> **What needs to be done**
When you reach the line containing "de argumento espera?" in the records below, start copying exactly, and stop once you have copied the line containing "Although its functioning".

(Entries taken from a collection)
○ ○ ○ ○
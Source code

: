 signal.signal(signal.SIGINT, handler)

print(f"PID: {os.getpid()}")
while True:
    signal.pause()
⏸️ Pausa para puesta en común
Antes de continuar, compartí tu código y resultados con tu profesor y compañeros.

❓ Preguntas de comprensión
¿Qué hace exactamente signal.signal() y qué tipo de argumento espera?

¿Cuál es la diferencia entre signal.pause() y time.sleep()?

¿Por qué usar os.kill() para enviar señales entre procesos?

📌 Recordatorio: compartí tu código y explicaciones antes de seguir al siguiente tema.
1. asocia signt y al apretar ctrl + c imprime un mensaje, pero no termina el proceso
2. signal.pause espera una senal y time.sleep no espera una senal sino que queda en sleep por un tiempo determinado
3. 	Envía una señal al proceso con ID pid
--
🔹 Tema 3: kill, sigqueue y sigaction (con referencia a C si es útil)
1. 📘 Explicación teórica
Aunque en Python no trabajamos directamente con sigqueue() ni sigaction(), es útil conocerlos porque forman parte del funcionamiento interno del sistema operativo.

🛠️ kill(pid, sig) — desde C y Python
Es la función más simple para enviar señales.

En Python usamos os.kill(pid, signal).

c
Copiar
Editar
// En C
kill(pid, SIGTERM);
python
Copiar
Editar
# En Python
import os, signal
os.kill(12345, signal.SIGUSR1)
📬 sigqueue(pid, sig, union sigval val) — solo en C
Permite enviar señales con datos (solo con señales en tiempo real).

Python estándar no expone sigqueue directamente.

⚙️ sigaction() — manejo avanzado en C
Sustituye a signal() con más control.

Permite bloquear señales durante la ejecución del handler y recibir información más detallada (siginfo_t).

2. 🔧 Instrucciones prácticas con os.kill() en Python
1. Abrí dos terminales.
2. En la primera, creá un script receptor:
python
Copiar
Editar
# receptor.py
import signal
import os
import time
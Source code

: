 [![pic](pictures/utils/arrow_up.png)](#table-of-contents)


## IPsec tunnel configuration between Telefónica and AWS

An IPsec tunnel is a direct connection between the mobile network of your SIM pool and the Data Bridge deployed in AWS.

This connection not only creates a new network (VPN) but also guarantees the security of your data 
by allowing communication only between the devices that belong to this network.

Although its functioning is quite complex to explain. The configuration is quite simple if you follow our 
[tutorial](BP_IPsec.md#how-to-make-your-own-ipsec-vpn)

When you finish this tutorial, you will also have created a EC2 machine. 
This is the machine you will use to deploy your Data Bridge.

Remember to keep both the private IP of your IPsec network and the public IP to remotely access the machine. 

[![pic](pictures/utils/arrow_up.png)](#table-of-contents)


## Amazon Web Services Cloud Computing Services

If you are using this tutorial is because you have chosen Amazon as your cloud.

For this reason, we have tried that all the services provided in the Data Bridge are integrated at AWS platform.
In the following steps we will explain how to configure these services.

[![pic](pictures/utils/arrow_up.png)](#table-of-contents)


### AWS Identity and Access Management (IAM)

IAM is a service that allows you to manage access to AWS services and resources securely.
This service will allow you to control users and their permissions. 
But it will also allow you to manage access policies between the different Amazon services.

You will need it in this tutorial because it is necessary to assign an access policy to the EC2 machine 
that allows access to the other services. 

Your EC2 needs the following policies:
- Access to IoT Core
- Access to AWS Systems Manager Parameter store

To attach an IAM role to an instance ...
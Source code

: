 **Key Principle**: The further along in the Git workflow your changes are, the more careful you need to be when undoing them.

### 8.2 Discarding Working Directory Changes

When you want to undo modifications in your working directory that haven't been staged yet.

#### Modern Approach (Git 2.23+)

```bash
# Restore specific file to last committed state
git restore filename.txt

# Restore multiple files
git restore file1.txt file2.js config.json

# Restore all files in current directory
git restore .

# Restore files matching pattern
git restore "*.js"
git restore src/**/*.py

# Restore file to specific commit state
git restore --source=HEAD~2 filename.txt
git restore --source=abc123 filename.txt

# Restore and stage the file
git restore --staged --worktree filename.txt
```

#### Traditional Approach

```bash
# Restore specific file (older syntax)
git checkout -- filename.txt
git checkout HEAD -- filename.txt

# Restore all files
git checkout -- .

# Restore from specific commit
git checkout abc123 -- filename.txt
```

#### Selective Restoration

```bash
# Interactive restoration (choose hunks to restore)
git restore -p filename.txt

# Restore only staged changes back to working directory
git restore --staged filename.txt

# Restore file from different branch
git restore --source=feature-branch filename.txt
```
○ ○ ○ ○
> **Solution to this problem**
¿Qué hace exactamente signal.signal() y qué tipo de argumento espera?

¿Cuál es la diferencia entre signal.pause() y time.sleep()?

¿Por qué usar os.kill() para enviar señales entre procesos?

📌 Recordatorio: compartí tu código y explicaciones antes de seguir al siguiente tema.
1. asocia signt y al apretar ctrl + c imprime un mensaje, pero no termina el proceso
2. signal.pause espera una senal y time.sleep no espera una senal sino que queda en sleep por un tiempo determinado
3. 	Envía una señal al proceso con ID pid
--
🔹 Tema 3: kill, sigqueue y sigaction (con referencia a C si es útil)
1. 📘 Explicación teórica
Aunque en Python no trabajamos directamente con sigqueue() ni sigaction(), es útil conocerlos porque forman parte del funcionamiento interno del sistema operativo.

🛠️ kill(pid, sig) — desde C y Python
Es la función más simple para enviar señales.

En Python usamos os.kill(pid, signal).

c
Copiar
Editar
// En C
kill(pid, SIGTERM);
python
Copiar
Editar
# En Python
import os, signal
os.kill(12345, signal.SIGUSR1)
📬 sigqueue(pid, sig, union sigval val) — solo en C
Permite enviar señales con datos (solo con señales en tiempo real).

Python estándar no expone sigqueue directamente.

⚙️ sigaction() — manejo avanzado en C
Sustituye a signal() con más control.

Permite bloquear señales durante la ejecución del handler y recibir información más detallada (siginfo_t).

2. 🔧 Instrucciones prácticas con os.kill() en Python
1. Abrí dos terminales.
2. En la primera, creá un script receptor:
python
Copiar
Editar
# receptor.py
import signal
import os
import time
Source code

: [![pic](pictures/utils/arrow_up.png)](#table-of-contents)


## IPsec tunnel configuration between Telefónica and AWS

An IPsec tunnel is a direct connection between the mobile network of your SIM pool and the Data Bridge deployed in AWS.

This connection not only creates a new network (VPN) but also guarantees the security of your data 
by allowing communication only between the devices that belong to this network.

Although its functioning is quite complex to explain. The configuration is quite simple if you follow our 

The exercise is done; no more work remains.